Pandas has methods that allow you to patch up mismatched types but it’s easier to get things right in the schema to begin with.
Direct Use of ClickHouse Drivers
The %sql function is great if you are just accessing data and need to get it into a data frame. But what if you want to do more than just look at query results? %sql cannot run DDL or insert values. In this case you can import clickhouse-driver and clickhouse-alchemy entities and call them directly from notebook code. Here’s a trivial example:
from clickhouse_driver import Client
client = Client('localhost')
result = client.execute('SELECT now(), version()')
We documented use of the clickhouse-driver in depth in a previous Altinity blog article. You can look there for a general overview of the driver. The EX-1.0-Getting-to-Know-the-Clickhouse-driver-Client.ipynb notebook contains samples showing how to run DDL, select data, and load CSV.
Use of the clickhouse-sqlalchemy driver is illustrated in the EX-2-ClickHouse-SQL-Alchemy.ipynb notebook. We have not done a full review on the driver but based on initial experience it seems to work as well as the clickhouse-driver module, on which it depends. The main committer is Konstantin Lebedev (@xzkostyan), who also developed clickhouse-driver. You can also look at the documentation in the Github project. Between the notebook samples and the project README users who have previously used SQLAlchemy should have little problem undertstanding it.
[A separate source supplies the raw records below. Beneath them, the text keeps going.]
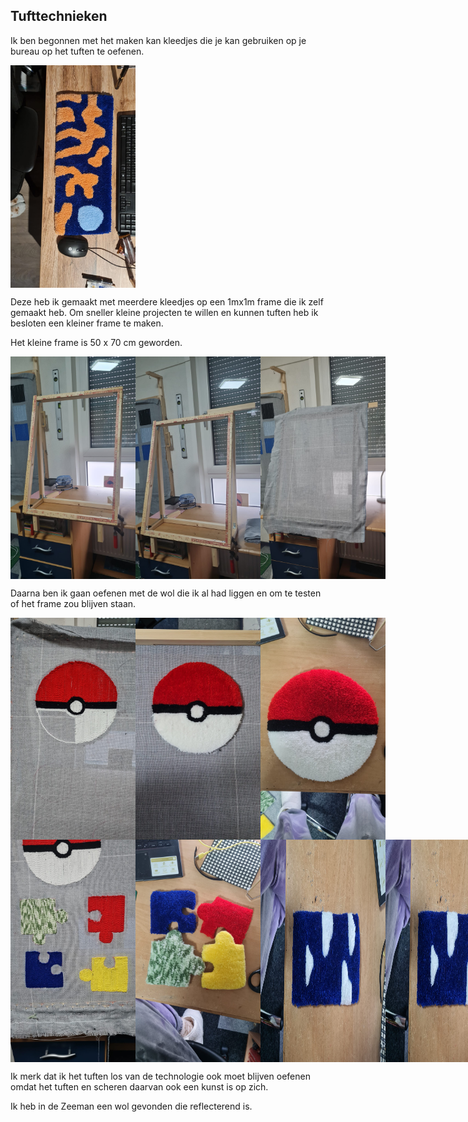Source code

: ## Tufttechnieken

Ik ben begonnen met het maken kan kleedjes die je kan gebruiken op je bureau op het tuften te oefenen.

<div style="display: flex; justify-content: space-between;">
    <img src="../images/Tuften/Bureau_kleedje.jpg" alt="Afbeelding 1" width="200"/>
</div>

Deze heb ik gemaakt met meerdere kleedjes op een 1mx1m frame die ik zelf gemaakt heb. Om sneller kleine projecten te willen en kunnen tuften heb ik besloten een kleiner frame te maken.

Het kleine frame is 50 x 70 cm geworden.

<div style="display: flex; justify-content: space-between;">
    <img src="../images/Tuften/klein_frame_maken.jpg" alt="Afbeelding 1" width="200"/>
    <img src="../images/Tuften/klein_frame_maken_haakje.jpg" alt="Afbeelding 1" width="200"/>  
    <img src="../images/Tuften/klein_frame_met_stof.jpg" alt="Afbeelding 1" width="200"/>  
</div>

Daarna ben ik gaan oefenen met de wol die ik al had liggen en om te testen of het frame zou blijven staan.

<div style="display: flex; justify-content: space-between;">
    <img src="../images/Tuften/pokemonbal_op_frame_maken.jpg" alt="Afbeelding 1" width="200"/>
    <img src="../images/Tuften/pokemonbal_op_frame.jpg" alt="Afbeelding 1" width="200"/>  
    <img src="../images/Tuften/pokemonbal.jpg" alt="Afbeelding 1" width="200"/>  
</div>

<div style="display: flex; justify-content: space-between;">
    <img src="../images/Tuften/klein_frame.jpg" alt="Afbeelding 1" width="200"/>
    <img src="../images/Tuften/puzzel_stukjes.jpg" alt="Afbeelding 1" width="200"/>  
    <img src="../images/Tuften/Wolken_geschoren1.jpg" alt="Afbeelding 1" width="200"/>  
    <img src="../images/Tuften/Wolken_geschoren1.jpg" alt="Afbeelding 1" width="200"/>  
</div>

Ik merk dat ik het tuften los van de technologie ook moet blijven oefenen omdat het tuften en scheren daarvan ook een kunst is op zich.

Ik heb in de Zeeman een wol gevonden die reflecterend is.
Relatively few problems popped up during notebook development. I have not run into driver operations that work elsewhere but fail in Jupyter. Driver behavior in Jupyter appears 100% equivalent to running Python3 from the command line. We expect this of course but it’s still good when it happens. The most interesting problems so far were related to data conversions, which are a typical integration issue.
Lessons from Jupyter and ClickHouse
There is a natural symbiosis between ClickHouse and Python libraries like pandas and scikit-learn. Notebooks are very helpful for exploring the relationship in a systematic way.
Over the last few weeks I have noticed ways to combine capabilities from both sides effectively. Here are two simple examples that popped up relating to pandas data frames.
Going from SQL to Pandas. Data frames can manipulate data in ways that are difficult to do in ClickHouse. For example, you select normalized array data from ClickHouse data frame, then use the DataFrame.pivot_table() method to pivot rows and columns. See the EX-4-Pivot-Using-SQL-And-Pandas.ipynb for an example of how to do this.
Going from Pandas to SQL. I documented CSV loading in the clickhouse-driver using the csv.DictReader in my last blog article. It turns out that Pandas has a much better CSV reader than the native Python csv module. Among other things it converts numeric types automatically. This is now part of the clickhouse-driver notebook.
I’m sure there are many other ways to use Jupyter Notebook creatively with ClickHouse. If you have additional samples or see problems with those already there, please submit a PR on Github. Having a centrally located library of nice Python samples for ClickHouse will help all users.